ESSA gets three EU projects to combat match-fixing

International betting integrity body to engage in three new anti-match-fixing projects.


International betting integrity body ESSA is to engage in three new anti-match-fixing projects that have been granted funding from the European Commission’s Erasmus+ programme. It will see the association involved in a total of four anti-match-fixing projects simultaneously and is part of ESSA’s on-going policy to participate in and promote integrity efforts on behalf of its members, which include leading global sports betting brands.

Khalid Ali, Secretary General for ESSA, welcomed the successful funding applications stating: “These projects have the potential to make a significant positive impact in the fight against match-fixing. They represent an important part of ESSA’s goal to protect our members, consumers and sporting events from betting related corruption, in collaboration with key stakeholders. We look forward to working closely with our partners and contributing fully to all of the projects we are involved in.”

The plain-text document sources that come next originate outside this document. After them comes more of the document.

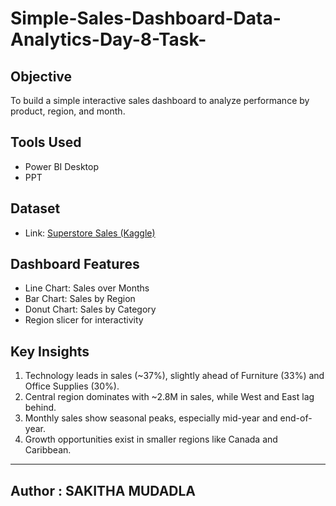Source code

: # Simple-Sales-Dashboard-Data-Analytics-Day-8-Task-

##  Objective
To build a simple interactive sales dashboard to analyze performance by product, region, and month.

## Tools Used
- Power BI Desktop
- PPT

## Dataset 
- Link: [Superstore Sales (Kaggle)](https://www.kaggle.com/datasets/aditisaxena20/superstore-sales-dataset)

## Dashboard Features
- Line Chart: Sales over Months
- Bar Chart: Sales by Region
- Donut Chart: Sales by Category
- Region slicer for interactivity

##  Key Insights
1. Technology leads in sales (~37%), slightly ahead of Furniture (33%) and Office Supplies (30%).
2. Central region dominates with ~2.8M in sales, while West and East lag behind.
3. Monthly sales show seasonal peaks, especially mid-year and end-of-year.
4. Growth opportunities exist in smaller regions like Canada and Caribbean.

---
## Author : SAKITHA MUDADLA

ESSA has supported the EU Athletes’ player betting education programme since 2010 and its new PROtect Integrity+ project is one of the three that have received Erasmus+ funding. The new project’s aim is to combat the cross-border match-fixing threat to European sport by providing the  first European-wide, athlete-led whistleblowing system. Implemented in the first stage in seven countries and five different sports, the secure mobile application reporting tool will encourage athletes to report approaches and suspicions of match-fixing.

ESSA will also be involved in the T-PREG and Fundacja Ekstraklasy anti-match-fixing projects. The Lisbon and Milan Catholic University coordinated T-PREG project will roll out a programme of workshops designed to educate and deter match-fixing, enhancing the know-how on reporting systems across all levels of sport in at least five EU countries. The Polish football managed Fundacja Ekstraklasy programme will conduct a comprehensive assessment of the reasons motivating match-fixing in European football and seek to implement preventative actions.

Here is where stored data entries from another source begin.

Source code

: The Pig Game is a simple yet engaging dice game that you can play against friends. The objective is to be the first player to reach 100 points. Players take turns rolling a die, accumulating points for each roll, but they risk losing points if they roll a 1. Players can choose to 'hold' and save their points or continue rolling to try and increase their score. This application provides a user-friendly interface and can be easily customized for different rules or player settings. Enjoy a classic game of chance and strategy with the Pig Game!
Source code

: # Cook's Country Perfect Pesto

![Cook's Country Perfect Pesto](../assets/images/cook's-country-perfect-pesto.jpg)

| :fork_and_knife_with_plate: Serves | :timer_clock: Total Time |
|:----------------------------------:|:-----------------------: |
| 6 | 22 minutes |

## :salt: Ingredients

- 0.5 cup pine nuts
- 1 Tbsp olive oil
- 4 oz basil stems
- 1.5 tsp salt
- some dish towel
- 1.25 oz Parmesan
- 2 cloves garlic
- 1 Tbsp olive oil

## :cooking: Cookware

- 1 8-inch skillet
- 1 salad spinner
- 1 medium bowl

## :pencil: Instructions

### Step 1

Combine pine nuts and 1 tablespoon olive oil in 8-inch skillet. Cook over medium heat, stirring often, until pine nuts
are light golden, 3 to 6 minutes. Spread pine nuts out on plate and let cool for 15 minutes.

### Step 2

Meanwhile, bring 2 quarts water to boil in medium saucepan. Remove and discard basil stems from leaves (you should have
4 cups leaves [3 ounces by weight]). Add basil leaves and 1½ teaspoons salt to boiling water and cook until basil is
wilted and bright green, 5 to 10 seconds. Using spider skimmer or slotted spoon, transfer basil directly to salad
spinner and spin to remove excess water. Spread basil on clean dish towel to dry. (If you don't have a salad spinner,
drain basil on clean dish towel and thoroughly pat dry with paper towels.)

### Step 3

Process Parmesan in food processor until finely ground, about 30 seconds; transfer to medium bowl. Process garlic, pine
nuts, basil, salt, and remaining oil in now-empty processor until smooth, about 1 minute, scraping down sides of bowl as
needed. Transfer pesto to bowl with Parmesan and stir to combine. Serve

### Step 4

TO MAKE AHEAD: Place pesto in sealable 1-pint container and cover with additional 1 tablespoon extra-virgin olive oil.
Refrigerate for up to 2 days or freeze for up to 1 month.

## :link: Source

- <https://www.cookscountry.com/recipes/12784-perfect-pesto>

These three programmes add to ESSA’s existing engagement in Transparency International’s Anti Match-Fixing Top Training programme, which was granted Erasmus+ funding last year. It is focused on delivering tailored training for top decision-makers in sport and the media to promote increased understanding, and effective policy action guidelines to the European Commission. ESSA has also recently finished a successful 18-month collaboration with the Council of Europe led Keep Crime out of Sport (KCOOS) project promoting the Convention on the Manipulation of Sports Competitions.

The announcement coincides with the EU’s annual European Week of Sport (23-30 September), designed to promote sport and physical activity across Europe.

About ESSA:

ESSA represents many of the world’s largest regulated sports betting operators, serving over 40 million consumers in the EU alone. Concerned regulated bookmakers created ESSA in 2005 to monitor betting markets and alert sports bodies and regulatory authorities to suspicious betting patterns. The goal was and is to protect consumers and sports from potential fraud caused by the manipulation of sporting events. ESSA helps to combat this with evidence-based intelligence.

Every year, our members invest over €50m in compliance and internal security systems in order to help combat fraud. They also give back to sport and society by spending €400m on sponsorship around the world – €250m of that in Europe alone. This increases substantially when advertising and photo and video-streaming rights are taken into consideration. ESSA and its members also co-fund an education programme on gambling with EU Athletes that reaches out to 15,000 athletes/players across at least ten different sports in 13 EU countries.

ESSA continues to play a key role as the regulated betting sector’s representative body at national and international match-fixing policy forums and holds positions on working groups at the European Commission, Council of Europe and the International Olympic Committee (IOC). The organisation is continually reassessing and improving its alert and reporting systems and has established information sharing arrangements with a range of sports bodies and regulatory authorities.